> Input data
***

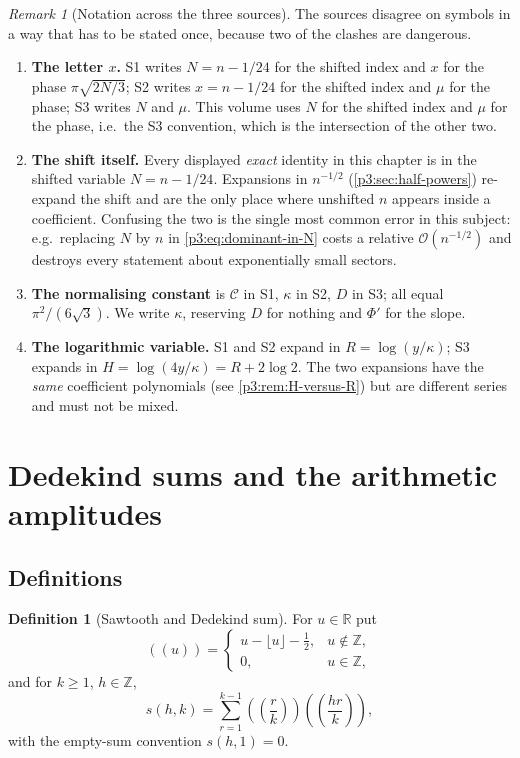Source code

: \documentclass[11pt,a4paper,oneside]{book}
\theoremstyle{plain}
\theoremstyle{definition}
\newtheorem{definition}[theorem]{Definition}
\theoremstyle{remark}
\newtheorem{remark}[theorem]{Remark}
\newcommand{\Int}{\mathbb{Z}}
\newcommand{\Real}{\mathbb{R}}
\newcommand{\bigO}{\mathcal{O}}
\begin{document}
\begin{remark}[Notation across the three sources]\label{p3:rem:notation-clash}
The sources disagree on symbols in a way that has to be stated once, because two of the clashes
are dangerous.
\begin{enumerate}
\item \textbf{The letter $x$.}  S1 writes $N=n-1/24$ for the shifted index and
$x$ for the phase $\pi\sqrt{2N/3}$; S2 writes $x=n-1/24$ for the shifted index and $\mu$ for the
phase; S3 writes $N$ and $\mu$. This volume uses $N$ for the shifted index and $\mu$ for the
phase, i.e.\ the S3 convention, which is the intersection of the other two.
\item \textbf{The shift itself.}  Every displayed \emph{exact} identity in this
chapter is in the shifted variable $N=n-1/24$. Expansions in $n^{-1/2}$
(\cref{p3:sec:half-powers}) re-expand the shift and are the only place where unshifted $n$ appears
inside a coefficient. Confusing the two is the single most common error in this subject: e.g.\
replacing $N$ by $n$ in \cref{p3:eq:dominant-in-N} costs a relative $\bigO(n^{-1/2})$ and
destroys every statement about exponentially small sectors.
\item \textbf{The normalising constant} is $\mathcal{C}$ in S1, $\kappa$ in S2, $D$
in S3; all equal $\pi^{2}/(6\sqrt3)$. We write $\kappa$, reserving $D$ for nothing and $\Phi'$ for
the slope.
\item \textbf{The logarithmic variable.}  S1 and S2 expand in
$R=\log(y/\kappa)$; S3 expands in $H=\log(4y/\kappa)=R+2\log2$. The two expansions have the
\emph{same} coefficient polynomials (see \cref{p3:rem:H-versus-R}) but are different series and
must not be mixed.
\end{enumerate}
\end{remark}

\section{Dedekind sums and the arithmetic amplitudes}\label{p3:sec:arithmetic}

\subsection{Definitions}

\begin{definition}[Sawtooth and Dedekind sum]\label{p3:def:dedekind}
For $u\in\Real$ put
\begin{equation}\label{p3:eq:sawtooth}
 ((u))=\begin{cases} u-\lfloor u\rfloor-\tfrac12,& u\notin\Int,\\ 0,& u\in\Int,\end{cases}
\end{equation}
and for $k\ge1$, $h\in\Int$,
\begin{equation}\label{p3:eq:dedekind}
 s(h,k)=\sum_{r=1}^{k-1}\left(\!\left(\frac rk\right)\!\right)
 \left(\!\left(\frac{hr}{k}\right)\!\right),
\end{equation}
with the empty-sum convention $s(h,1)=0$.
\end{definition}
\end{document}
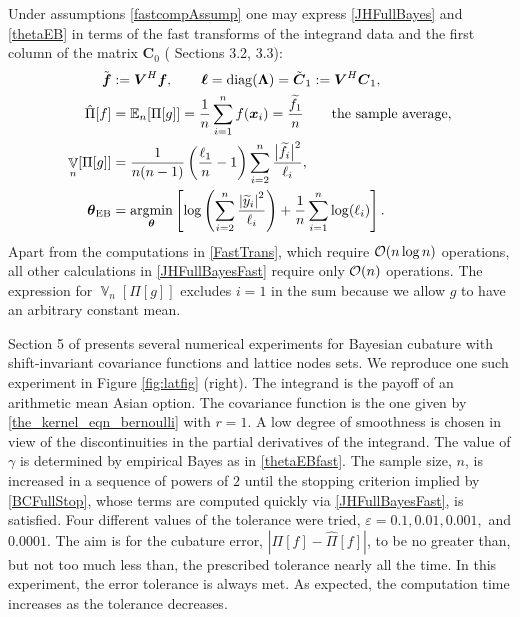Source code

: \documentclass[sts]{imsart}
\numberwithin{equation}{section}
\theoremstyle{plain}
\newcommand{\vC}{\boldsymbol{C}}
\DeclareMathOperator{\Var}{\mathbb{V}}
\newcommand{\JH}{\citetalias{RatHic19a}}%
\newcommand{\vLambda}{\boldsymbol{\Lambda}}
\begin{document}
Under assumptions \eqref{fastcompAssump} one may express \eqref{JHFullBayes} and \eqref{thetaEB} in terms of the fast transforms of the integrand data and the first column of the matrix $\vC_0$ (\JH{} Sections 3.2, 3.3):
\begin{subequations} \label{JHFullBayesFast}
\begin{align}
\label{FastTrans}
\tvf & : = \vV^{H} \vf, \qquad \vell = \diag(\vLambda) = \tilde{\vC}_1 := \vV^{H} \vC_1, \\
    \hat{\Pi}[f] & =  \Ex_n[\Pi[g]] = \frac 1n \sum_{i=1}^n f(\vx_i) = \frac{\tf_1}{n} \qquad \text{the sample average},\\
\Var_n[\Pi[g]] & = \frac{1}{n(n-1)} \left(\frac{\ell_1}{n}  - 1  \right)\sum_{i=2}^n \frac{\bigl \lvert \tf_i\bigr \rvert^2}{\ell_i} , \\
\label{thetaEBfast}
\vtheta_{\textup{EB}} &= 
\argmin_{\vtheta}
\left[
\log\left(
\sum_{i=2}^n \frac{\abs{\widetilde{y}_i}^2}{\ell_i}
\right)  
  + 
\frac{1}{n}\sum_{i=1}^n \log(\ell_i)
\right].
\end{align}
\end{subequations}
Apart from the computations in \eqref{FastTrans}, which require $\operatorname{{\mathcal O}}(n \log n)$ operations, all other calculations in \eqref{JHFullBayesFast} require only $\operatorname{{\mathcal O}}(n)$ operations.  The expression for $\Var_n[\Pi[g]]$ excludes $i=1$ in the sum because we allow $g$ to have an arbitrary constant mean.

Section 5 of \JH{} presents several numerical experiments for Bayesian cubature with shift-invariant covariance functions and lattice nodes sets.  We reproduce one such experiment in Figure \ref{fig:latfig} (right).  The integrand is the payoff of an arithmetic mean Asian option.  The covariance function is the one given by \eqref{the_kernel_eqn_bernoulli} with $r=1$.  A low degree of smoothness is chosen in view of the discontinuities in the partial derivatives of the integrand.  The value of $\gamma$ is determined by empirical Bayes as in \eqref{thetaEBfast}.  The sample size, $n$, is increased in a sequence of powers of $2$ until the stopping criterion implied by \eqref{BCFullStop}, whose terms are computed quickly via \eqref{JHFullBayesFast}, is satisfied.  Four different values of the tolerance were tried, $\varepsilon = 0.1, 0.01, 0.001,$ and $0.0001$. The aim is for the cubature error, $|\Pi[f] - \hat{\Pi}[f]|$, to be no greater than, but not too much less than, the prescribed tolerance nearly all the time.  In this experiment, the error tolerance is always met.  As expected, the computation time increases as the tolerance decreases.  
\end{document}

***

> Your instructions
Could you restate every record above word for word, leaving the pictures out?

> Reply
Source code

: \documentclass[11pt,a4paper,oneside]{book}
\theoremstyle{plain}
\theoremstyle{definition}
\newtheorem{definition}[theorem]{Definition}
\theoremstyle{remark}
\newtheorem{remark}[theorem]{Remark}
\newcommand{\Int}{\mathbb{Z}}
\newcommand{\Real}{\mathbb{R}}
\newcommand{\bigO}{\mathcal{O}}
\begin{document}
\begin{remark}[Notation across the three sources]\label{p3:rem:notation-clash}
The sources disagree on symbols in a way that has to be stated once, because two of the clashes
are dangerous.
\begin{enumerate}
\item \textbf{The letter $x$.}  S1 writes $N=n-1/24$ for the shifted index and
$x$ for the phase $\pi\sqrt{2N/3}$; S2 writes $x=n-1/24$ for the shifted index and $\mu$ for the
phase; S3 writes $N$ and $\mu$. This volume uses $N$ for the shifted index and $\mu$ for the
phase, i.e.\ the S3 convention, which is the intersection of the other two.
\item \textbf{The shift itself.}  Every displayed \emph{exact} identity in this
chapter is in the shifted variable $N=n-1/24$. Expansions in $n^{-1/2}$
(\cref{p3:sec:half-powers}) re-expand the shift and are the only place where unshifted $n$ appears
inside a coefficient. Confusing the two is the single most common error in this subject: e.g.\
replacing $N$ by $n$ in \cref{p3:eq:dominant-in-N} costs a relative $\bigO(n^{-1/2})$ and
destroys every statement about exponentially small sectors.
\item \textbf{The normalising constant} is $\mathcal{C}$ in S1, $\kappa$ in S2, $D$
in S3; all equal $\pi^{2}/(6\sqrt3)$. We write $\kappa$, reserving $D$ for nothing and $\Phi'$ for
the slope.
\item \textbf{The logarithmic variable.}  S1 and S2 expand in
$R=\log(y/\kappa)$; S3 expands in $H=\log(4y/\kappa)=R+2\log2$. The two expansions have the
\emph{same} coefficient polynomials (see \cref{p3:rem:H-versus-R}) but are different series and
must not be mixed.
\end{enumerate}
\end{remark}

\section{Dedekind sums and the arithmetic amplitudes}\label{p3:sec:arithmetic}

\subsection{Definitions}

\begin{definition}[Sawtooth and Dedekind sum]\label{p3:def:dedekind}
For $u\in\Real$ put
\begin{equation}\label{p3:eq:sawtooth}
 ((u))=\begin{cases} u-\lfloor u\rfloor-\tfrac12,& u\notin\Int,\\ 0,& u\in\Int,\end{cases}
\end{equation}
and for $k\ge1$, $h\in\Int$,
\begin{equation}\label{p3:eq:dedekind}
 s(h,k)=\sum_{r=1}^{k-1}\left(\!\left(\frac rk\right)\!\right)
 \left(\!\left(\frac{hr}{k}\right)\!\right),
\end{equation}
with the empty-sum convention $s(h,1)=0$.
\end{definition}
\end{document}
Source code

: \documentclass[sts]{imsart}
\numberwithin{equation}{section}
\theoremstyle{plain}
\newcommand{\vC}{\boldsymbol{C}}
\DeclareMathOperator{\Var}{\mathbb{V}}
\newcommand{\JH}{\citetalias{RatHic19a}}%
\newcommand{\vLambda}{\boldsymbol{\Lambda}}
\begin{document}
Under assumptions \eqref{fastcompAssump} one may express \eqref{JHFullBayes} and \eqref{thetaEB} in terms of the fast transforms of the integrand data and the first column of the matrix $\vC_0$ (\JH{} Sections 3.2, 3.3):
\begin{subequations} \label{JHFullBayesFast}
\begin{align}
\label{FastTrans}
\tvf & : = \vV^{H} \vf, \qquad \vell = \diag(\vLambda) = \tilde{\vC}_1 := \vV^{H} \vC_1, \\
    \hat{\Pi}[f] & =  \Ex_n[\Pi[g]] = \frac 1n \sum_{i=1}^n f(\vx_i) = \frac{\tf_1}{n} \qquad \text{the sample average},\\
\Var_n[\Pi[g]] & = \frac{1}{n(n-1)} \left(\frac{\ell_1}{n}  - 1  \right)\sum_{i=2}^n \frac{\bigl \lvert \tf_i\bigr \rvert^2}{\ell_i} , \\
\label{thetaEBfast}
\vtheta_{\textup{EB}} &= 
\argmin_{\vtheta}
\left[
\log\left(
\sum_{i=2}^n \frac{\abs{\widetilde{y}_i}^2}{\ell_i}
\right)  
  + 
\frac{1}{n}\sum_{i=1}^n \log(\ell_i)
\right].
\end{align}
\end{subequations}
Apart from the computations in \eqref{FastTrans}, which require $\operatorname{{\mathcal O}}(n \log n)$ operations, all other calculations in \eqref{JHFullBayesFast} require only $\operatorname{{\mathcal O}}(n)$ operations.  The expression for $\Var_n[\Pi[g]]$ excludes $i=1$ in the sum because we allow $g$ to have an arbitrary constant mean.

Section 5 of \JH{} presents several numerical experiments for Bayesian cubature with shift-invariant covariance functions and lattice nodes sets.  We reproduce one such experiment in Figure \ref{fig:latfig} (right).  The integrand is the payoff of an arithmetic mean Asian option.  The covariance function is the one given by \eqref{the_kernel_eqn_bernoulli} with $r=1$.  A low degree of smoothness is chosen in view of the discontinuities in the partial derivatives of the integrand.  The value of $\gamma$ is determined by empirical Bayes as in \eqref{thetaEBfast}.  The sample size, $n$, is increased in a sequence of powers of $2$ until the stopping criterion implied by \eqref{BCFullStop}, whose terms are computed quickly via \eqref{JHFullBayesFast}, is satisfied.  Four different values of the tolerance were tried, $\varepsilon = 0.1, 0.01, 0.001,$ and $0.0001$. The aim is for the cubature error, $|\Pi[f] - \hat{\Pi}[f]|$, to be no greater than, but not too much less than, the prescribed tolerance nearly all the time.  In this experiment, the error tolerance is always met.  As expected, the computation time increases as the tolerance decreases.  
\end{document}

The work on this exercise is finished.